Saved data entries:
- - - -

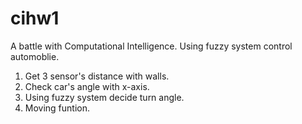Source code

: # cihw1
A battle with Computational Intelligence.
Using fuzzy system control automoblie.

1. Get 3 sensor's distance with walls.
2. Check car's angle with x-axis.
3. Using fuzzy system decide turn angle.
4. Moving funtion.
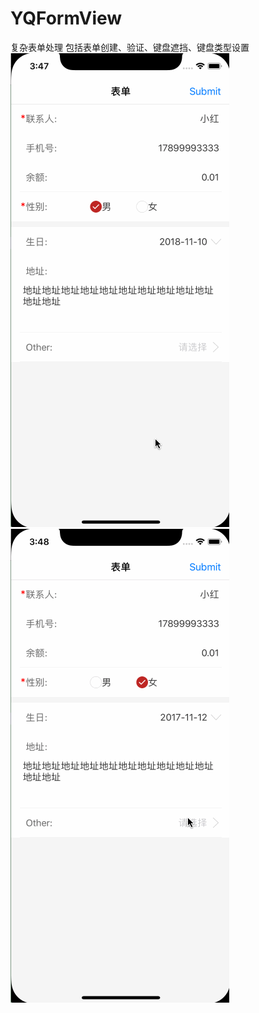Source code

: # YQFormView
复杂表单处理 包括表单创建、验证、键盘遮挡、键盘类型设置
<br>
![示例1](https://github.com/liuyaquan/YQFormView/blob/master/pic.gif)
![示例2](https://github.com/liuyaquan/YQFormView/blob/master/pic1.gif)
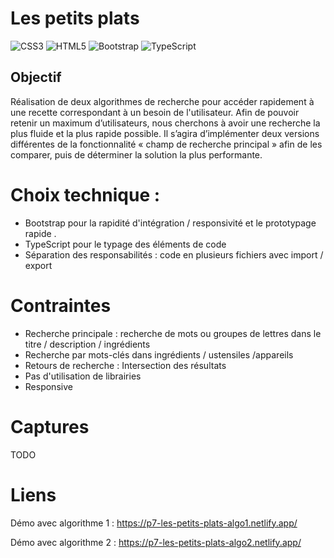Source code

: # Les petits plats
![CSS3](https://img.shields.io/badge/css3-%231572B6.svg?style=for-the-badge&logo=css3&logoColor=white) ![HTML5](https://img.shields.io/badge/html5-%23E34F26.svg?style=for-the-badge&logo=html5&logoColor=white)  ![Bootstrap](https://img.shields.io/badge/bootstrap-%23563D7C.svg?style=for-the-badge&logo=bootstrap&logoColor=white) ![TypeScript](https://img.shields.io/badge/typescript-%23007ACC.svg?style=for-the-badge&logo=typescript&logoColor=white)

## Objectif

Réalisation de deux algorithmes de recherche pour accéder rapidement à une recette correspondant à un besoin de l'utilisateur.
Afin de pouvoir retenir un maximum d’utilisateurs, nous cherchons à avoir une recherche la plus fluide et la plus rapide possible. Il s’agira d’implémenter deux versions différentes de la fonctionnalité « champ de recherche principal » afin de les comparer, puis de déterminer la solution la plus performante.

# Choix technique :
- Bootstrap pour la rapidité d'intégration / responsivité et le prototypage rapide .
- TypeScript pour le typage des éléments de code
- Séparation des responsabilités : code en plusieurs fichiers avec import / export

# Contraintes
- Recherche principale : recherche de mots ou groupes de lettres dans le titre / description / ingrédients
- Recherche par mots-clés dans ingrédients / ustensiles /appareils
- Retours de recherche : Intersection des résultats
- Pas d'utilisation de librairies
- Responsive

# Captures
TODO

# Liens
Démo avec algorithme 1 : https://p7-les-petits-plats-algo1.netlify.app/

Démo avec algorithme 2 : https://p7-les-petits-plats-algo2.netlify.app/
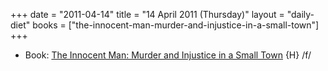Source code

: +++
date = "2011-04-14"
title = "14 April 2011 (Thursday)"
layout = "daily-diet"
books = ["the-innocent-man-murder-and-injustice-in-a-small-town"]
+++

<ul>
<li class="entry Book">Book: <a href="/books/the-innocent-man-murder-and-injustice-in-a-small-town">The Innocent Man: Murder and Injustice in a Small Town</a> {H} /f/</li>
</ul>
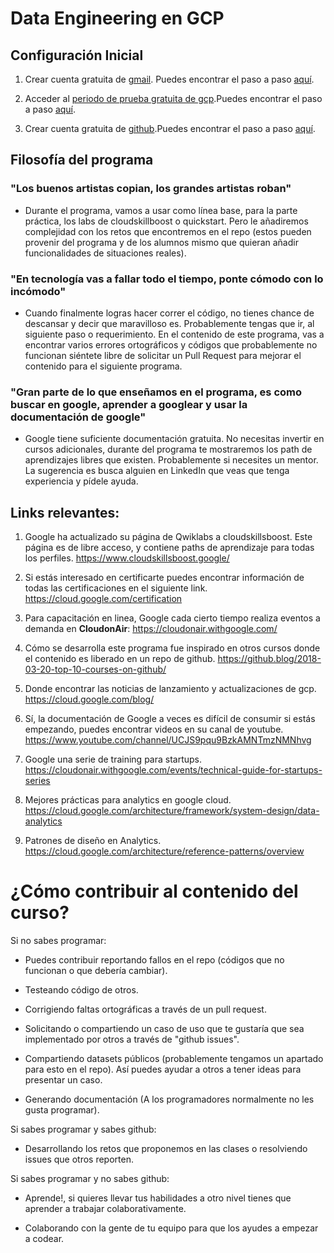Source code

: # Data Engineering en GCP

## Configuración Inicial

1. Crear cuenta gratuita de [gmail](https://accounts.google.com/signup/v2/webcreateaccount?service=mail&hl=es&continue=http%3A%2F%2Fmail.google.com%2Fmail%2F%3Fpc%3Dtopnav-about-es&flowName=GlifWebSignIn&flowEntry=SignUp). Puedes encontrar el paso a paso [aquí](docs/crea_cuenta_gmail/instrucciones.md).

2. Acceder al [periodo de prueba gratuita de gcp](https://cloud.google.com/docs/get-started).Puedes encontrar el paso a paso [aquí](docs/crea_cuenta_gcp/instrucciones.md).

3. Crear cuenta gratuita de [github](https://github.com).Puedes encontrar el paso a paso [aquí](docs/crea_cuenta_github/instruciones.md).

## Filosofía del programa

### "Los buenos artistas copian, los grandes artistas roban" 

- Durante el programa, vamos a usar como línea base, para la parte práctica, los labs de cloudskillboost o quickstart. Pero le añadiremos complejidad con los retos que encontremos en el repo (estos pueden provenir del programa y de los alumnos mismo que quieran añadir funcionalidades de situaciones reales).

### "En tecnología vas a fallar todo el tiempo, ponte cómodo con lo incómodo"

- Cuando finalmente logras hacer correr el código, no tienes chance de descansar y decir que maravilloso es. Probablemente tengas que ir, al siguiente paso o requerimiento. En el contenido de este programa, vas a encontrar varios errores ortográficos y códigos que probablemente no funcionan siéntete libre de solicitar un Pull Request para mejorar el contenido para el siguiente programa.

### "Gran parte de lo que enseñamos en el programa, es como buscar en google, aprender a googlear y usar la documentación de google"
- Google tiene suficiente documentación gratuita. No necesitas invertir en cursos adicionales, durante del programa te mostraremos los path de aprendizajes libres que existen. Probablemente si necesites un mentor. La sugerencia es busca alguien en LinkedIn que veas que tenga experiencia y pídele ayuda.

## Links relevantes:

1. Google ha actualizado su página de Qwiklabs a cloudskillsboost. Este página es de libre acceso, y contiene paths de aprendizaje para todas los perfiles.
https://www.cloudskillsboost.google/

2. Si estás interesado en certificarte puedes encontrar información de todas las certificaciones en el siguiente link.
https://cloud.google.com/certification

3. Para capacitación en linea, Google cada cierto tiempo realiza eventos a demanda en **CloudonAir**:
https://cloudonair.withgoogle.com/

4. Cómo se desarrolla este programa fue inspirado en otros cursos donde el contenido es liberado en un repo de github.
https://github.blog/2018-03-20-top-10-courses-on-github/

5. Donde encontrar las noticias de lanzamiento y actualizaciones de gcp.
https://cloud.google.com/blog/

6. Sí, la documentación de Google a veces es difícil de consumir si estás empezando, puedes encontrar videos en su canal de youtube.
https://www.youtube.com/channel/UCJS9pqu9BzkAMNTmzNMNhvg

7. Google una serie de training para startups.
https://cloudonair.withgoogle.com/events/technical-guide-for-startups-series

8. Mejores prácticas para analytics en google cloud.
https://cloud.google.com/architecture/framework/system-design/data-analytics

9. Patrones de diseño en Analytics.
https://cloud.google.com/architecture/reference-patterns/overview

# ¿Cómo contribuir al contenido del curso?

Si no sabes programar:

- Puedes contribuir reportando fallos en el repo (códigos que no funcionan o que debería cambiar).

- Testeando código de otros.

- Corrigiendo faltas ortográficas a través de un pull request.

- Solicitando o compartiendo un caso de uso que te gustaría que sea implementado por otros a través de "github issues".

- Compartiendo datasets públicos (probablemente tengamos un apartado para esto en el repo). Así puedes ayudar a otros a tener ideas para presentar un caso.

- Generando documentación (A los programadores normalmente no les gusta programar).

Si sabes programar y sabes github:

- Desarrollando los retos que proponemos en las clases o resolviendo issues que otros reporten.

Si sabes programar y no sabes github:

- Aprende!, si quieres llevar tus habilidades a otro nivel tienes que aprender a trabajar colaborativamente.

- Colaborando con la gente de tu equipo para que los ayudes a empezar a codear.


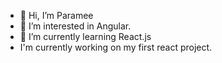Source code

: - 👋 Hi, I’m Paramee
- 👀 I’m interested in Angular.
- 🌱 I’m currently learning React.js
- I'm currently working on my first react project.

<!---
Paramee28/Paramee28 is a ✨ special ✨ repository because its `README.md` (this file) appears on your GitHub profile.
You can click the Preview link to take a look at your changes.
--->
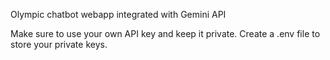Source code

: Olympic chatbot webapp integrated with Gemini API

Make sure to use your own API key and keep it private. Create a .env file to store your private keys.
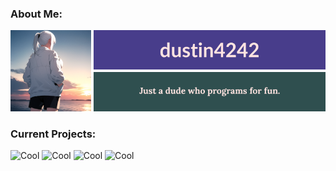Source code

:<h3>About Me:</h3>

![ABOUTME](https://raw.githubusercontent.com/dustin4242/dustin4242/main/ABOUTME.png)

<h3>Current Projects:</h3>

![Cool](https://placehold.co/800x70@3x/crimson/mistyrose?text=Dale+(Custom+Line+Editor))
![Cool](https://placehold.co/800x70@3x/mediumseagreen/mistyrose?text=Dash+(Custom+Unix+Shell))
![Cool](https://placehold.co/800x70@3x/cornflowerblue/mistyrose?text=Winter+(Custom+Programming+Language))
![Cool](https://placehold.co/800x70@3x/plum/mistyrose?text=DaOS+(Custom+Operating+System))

- - - -

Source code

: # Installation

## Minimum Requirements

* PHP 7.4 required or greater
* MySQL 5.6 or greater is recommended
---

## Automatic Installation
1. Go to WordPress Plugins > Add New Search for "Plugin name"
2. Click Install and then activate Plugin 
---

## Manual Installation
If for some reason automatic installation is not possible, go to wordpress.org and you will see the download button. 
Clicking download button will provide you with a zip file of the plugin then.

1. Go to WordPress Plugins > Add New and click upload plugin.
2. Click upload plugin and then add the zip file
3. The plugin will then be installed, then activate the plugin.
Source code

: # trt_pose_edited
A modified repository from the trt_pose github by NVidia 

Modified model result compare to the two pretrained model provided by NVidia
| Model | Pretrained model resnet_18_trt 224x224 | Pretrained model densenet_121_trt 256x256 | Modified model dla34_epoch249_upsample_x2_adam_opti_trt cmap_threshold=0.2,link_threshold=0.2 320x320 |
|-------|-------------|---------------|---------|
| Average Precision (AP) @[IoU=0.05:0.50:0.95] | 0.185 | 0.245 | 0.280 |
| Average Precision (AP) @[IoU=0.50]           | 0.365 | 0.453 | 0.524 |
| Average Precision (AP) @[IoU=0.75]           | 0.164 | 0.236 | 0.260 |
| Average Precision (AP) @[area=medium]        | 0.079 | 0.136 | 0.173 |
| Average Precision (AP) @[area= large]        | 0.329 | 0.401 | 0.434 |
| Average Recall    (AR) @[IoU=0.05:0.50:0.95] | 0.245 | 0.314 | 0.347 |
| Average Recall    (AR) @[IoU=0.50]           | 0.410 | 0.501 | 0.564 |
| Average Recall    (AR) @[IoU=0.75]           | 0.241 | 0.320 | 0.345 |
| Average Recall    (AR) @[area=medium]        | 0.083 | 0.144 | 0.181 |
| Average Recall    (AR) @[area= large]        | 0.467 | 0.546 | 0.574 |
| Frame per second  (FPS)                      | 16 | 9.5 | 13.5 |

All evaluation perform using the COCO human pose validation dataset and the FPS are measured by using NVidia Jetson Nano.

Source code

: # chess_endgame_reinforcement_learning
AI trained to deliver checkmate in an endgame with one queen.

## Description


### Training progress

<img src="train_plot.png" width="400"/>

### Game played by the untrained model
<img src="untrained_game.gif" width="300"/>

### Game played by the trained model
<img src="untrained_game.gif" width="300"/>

- - - -

Starting with the line with "2. Si estás" above and going on through the line with "- Puedes contribuir", transcribe every line exactly, both ends included, and add nothing.

Reply to the task:
2. Si estás interesado en certificarte puedes encontrar información de todas las certificaciones en el siguiente link.
https://cloud.google.com/certification

3. Para capacitación en linea, Google cada cierto tiempo realiza eventos a demanda en **CloudonAir**:
https://cloudonair.withgoogle.com/

4. Cómo se desarrolla este programa fue inspirado en otros cursos donde el contenido es liberado en un repo de github.
https://github.blog/2018-03-20-top-10-courses-on-github/

5. Donde encontrar las noticias de lanzamiento y actualizaciones de gcp.
https://cloud.google.com/blog/

6. Sí, la documentación de Google a veces es difícil de consumir si estás empezando, puedes encontrar videos en su canal de youtube.
https://www.youtube.com/channel/UCJS9pqu9BzkAMNTmzNMNhvg

7. Google una serie de training para startups.
https://cloudonair.withgoogle.com/events/technical-guide-for-startups-series

8. Mejores prácticas para analytics en google cloud.
https://cloud.google.com/architecture/framework/system-design/data-analytics

9. Patrones de diseño en Analytics.
https://cloud.google.com/architecture/reference-patterns/overview

# ¿Cómo contribuir al contenido del curso?

Si no sabes programar:

- Puedes contribuir reportando fallos en el repo (códigos que no funcionan o que debería cambiar).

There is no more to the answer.